I've just finished re-reading Beverley Nichols' A Village in a Valley.


Towards the end of the book Miss Hazlitt, one of the spinsters in the village of Allways passes away.

No doubt pondering his own mortality following this event, the author spends the last section of the book imagining a spectral visit to his Allways cottage many years in the future.

In his mind's eye the cottage has been neglected to the point that the roof has fallen in and ivy is growing inside the walls. It struck me that it would be interesting to learn what has actually become of the cottage.

All I know is that the fictional village was actually Glatton in Cambridgeshire.

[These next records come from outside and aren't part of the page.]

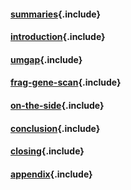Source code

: <!-- TODO dingen toevoegen op het titelblad
bekijken in andere PhD's
-->

<!-- TODO fix headers above unnumbered chapters -->

#### [summaries](summaries.md){.include}

#### [introduction](introduction/chapter.md){.include}

#### [umgap](umgap/chapter.md){.include}

#### [frag-gene-scan](frag-gene-scan/chapter.md){.include}

#### [on-the-side](on-the-side/chapter.md){.include}

#### [conclusion](conclusion/chapter.md){.include}

#### [closing](closing.md){.include}

#### [appendix](appendix/chapter.md){.include}

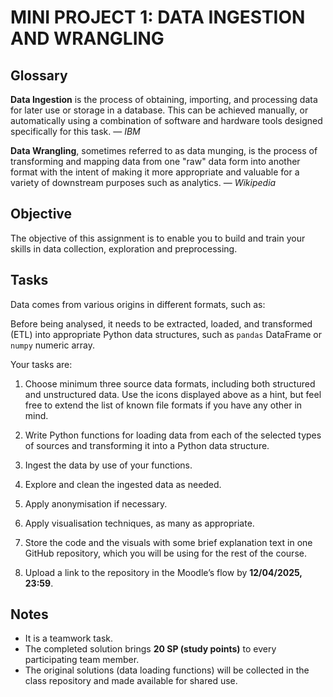 # MINI PROJECT 1: DATA INGESTION AND WRANGLING

## Glossary

**Data Ingestion** is the process of obtaining, importing, and processing data for later use or storage in a database. This can be achieved manually, or automatically using a combination of software and hardware tools designed specifically for this task. — *IBM*

**Data Wrangling**, sometimes referred to as data munging, is the process of transforming and mapping data from one "raw" data form into another format with the intent of making it more appropriate and valuable for a variety of downstream purposes such as analytics. — *Wikipedia*

## Objective

The objective of this assignment is to enable you to build and train your skills in data collection, exploration and preprocessing.

## Tasks

Data comes from various origins in different formats, such as:

Before being analysed, it needs to be extracted, loaded, and transformed (ETL) into appropriate Python data structures, such as `pandas` DataFrame or `numpy` numeric array.

Your tasks are:

1. Choose minimum three source data formats, including both structured and unstructured data. Use the icons displayed above as a hint, but feel free to extend the list of known file formats if you have any other in mind.  

2. Write Python functions for loading data from each of the selected types of sources and transforming it into a Python data structure.  

3. Ingest the data by use of your functions.  

4. Explore and clean the ingested data as needed.  

5. Apply anonymisation if necessary.  

6. Apply visualisation techniques, as many as appropriate.  

7. Store the code and the visuals with some brief explanation text in one GitHub repository, which you will be using for the rest of the course.  

8. Upload a link to the repository in the Moodle’s flow by **12/04/2025, 23:59**.

## Notes

- It is a teamwork task.  
- The completed solution brings **20 SP (study points)** to every participating team member.  
- The original solutions (data loading functions) will be collected in the class repository and made available for shared use.
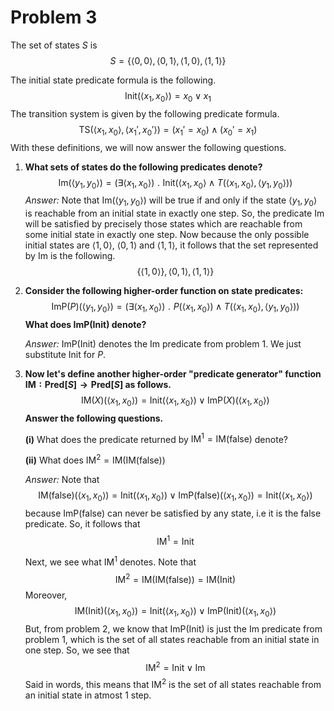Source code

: # Problem 3

The set of states $S$ is 
$$S = \{\langle 0, 0\rangle, \langle 0, 1\rangle, \langle 1, 0\rangle, \langle 1, 1\rangle\}$$

The initial state predicate formula is the following. 
$$\text{Init}(\langle x_1, x_0\rangle) = x_0\lor x_1$$
The transition system is given by the following predicate formula. 
$$\text{TS}(\langle x_1, x_0\rangle, \langle x_1', x_0'\rangle) = (x_1' = x_0) \land (x_0' = x_1)$$
With these definitions, we will now answer the following questions. 

1. **What sets of states do the following predicates denote?**
    $$\text{Im}(\langle y_1, y_0\rangle) = (\exists \langle x_1, x_0\rangle)\,\,.\,\,\text{Init}(\langle x_1, x_0\rangle \land T(\langle x_1, x_0\rangle, \langle y_1, y_0\rangle))$$
    *Answer:* Note that $\text{Im}(\langle y_1, y_0\rangle)$ will be true if and only if the state $\langle y_1, y_0\rangle$ is reachable from an initial state in exactly one step. So, the predicate $\text{Im}$ will be satisfied by precisely those states which are reachable from some initial state in exactly one step. Now because the only possible initial states are $\langle 1, 0\rangle$, $\langle 0, 1\rangle$ and $\langle 1, 1\rangle$, it follows that the set represented by $\text{Im}$ is the following. 
    $$\{\langle 1,0\rangle\}, \langle 0, 1\rangle, \langle 1, 1\rangle\}$$

2. **Consider the following higher-order function on state predicates:**
    $$\text{ImP}(P)(\langle y_1, y_0\rangle) = (\exists \langle x_1, x_0\rangle)\,\,.\,\,P(\langle x_1, x_0\rangle)\land T(\langle x_1, x_0\rangle, \langle y_1, y_0\rangle))$$
    **What does $\text{ImP}(\text{Init})$ denote?**

    *Answer:* $\text{ImP}(\text{Init})$ denotes the $\text{Im}$ predicate from problem 1. We just substitute $\text{Init}$ for $P$.  

3. **Now let's define another higher-order "predicate generator" function $\text{IM}: \text{Pred}[S]\to \text{Pred}[S]$ as follows.** 
    $$\text{IM}(X)(\langle x_1, x_0\rangle) = \text{Init}(\langle x_1, x_0\rangle)\lor \text{ImP}(X)(\langle x_1, x_0\rangle)$$
    **Answer the following questions.** 

    **(i)** What does the predicate returned by $\text{IM}^1 = \text{IM}(\text{false})$ denote?

    **(ii)** What does $\text{IM}^2 = \text{IM}(\text{IM}(\text{false}))$

    *Answer:* Note that 
    $$\text{IM}(\text{false})(\langle x_1, x_0\rangle) = \text{Init}(\langle x_1, x_0\rangle)\lor \text{ImP}(\text{false})(\langle x_1, x_0\rangle)=\text{Init}(\langle x_1, x_0\rangle)$$
    because $\text{ImP}(\text{false})$ can never be satisfied by any state, i.e it is the false predicate. So, it follows that 
    $$\text{IM}^1 = \text{Init}$$
    
    Next, we see what $\text{IM}^1$ denotes. Note that 
    $$\text{IM}^2 = \text{IM}(\text{IM}(\text{false})) = \text{IM}(\text{Init})$$
    Moreover, 
    $$\text{IM}(\text{Init})(\langle x_1, x_0\rangle) = \text{Init}(\langle x_1, x_0\rangle)\lor \text{ImP}(\text{Init})(\langle x_1, x_0\rangle)$$
    But, from problem 2, we know that $\text{ImP}(\text{Init})$ is just the $\text{Im}$ predicate from problem 1, which is the set of all states reachable from an initial state in one step. So, we see that 
    $$\text{IM}^2 = \text{Init}\lor \text{Im}$$
    Said in words, this means that $\text{IM}^2$ is the set of all states reachable from an initial state in atmost $1$ step.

This made me think of another of his books that I own. Inside which I found an old yellowing newspaper clipping, with a grainy black and white photo, underneath which was printed

"This quaint old entrance belongs to Beverley Nichols' cottage".

I love finding things like that in old books, don't you?

But what of the cottage?
.

Friday, 13 June 2008

Shed Books

Flange member Alex has a new strand on his fabulous Shedworking blog.

It's called The Shedworkers Bookshelf and will appear every Friday.

The first book featured is Garden Buildings by Alistair Rowe.

Check it out

.

Wednesday, 11 June 2008

Blog Book Reviews

I was sent this link to an interesting piece on blog book reviews by Flange member Alex

Sunday, 8 June 2008

Soupcon Sir?

Another topic from the Blogtabulous VP - not so sure about it myself - if you start recommending things just because they have a smidgen of gardening in, sooner, or later someone will recommend that awful TV detective thing with Felicity Kendall in.

How about non-gardening books that still have interest for us as there is at least a little bit of gardening content in them?

My starter for 10 is 'O Beloved Kids' by Rudyard Kipling. It's a collection of his letters to his children - I came across extracts whilst going through the Batemans garden archive at the National Trust. The letters themselves are lovely, but there's also reference to what's been happening in the garden (hence the extracts in the archive) and dates from around the time that Kipling wrote 'The Glory of the Garden'. It's also extremely poignant as not long afterwards his son John went off to fight in WW1.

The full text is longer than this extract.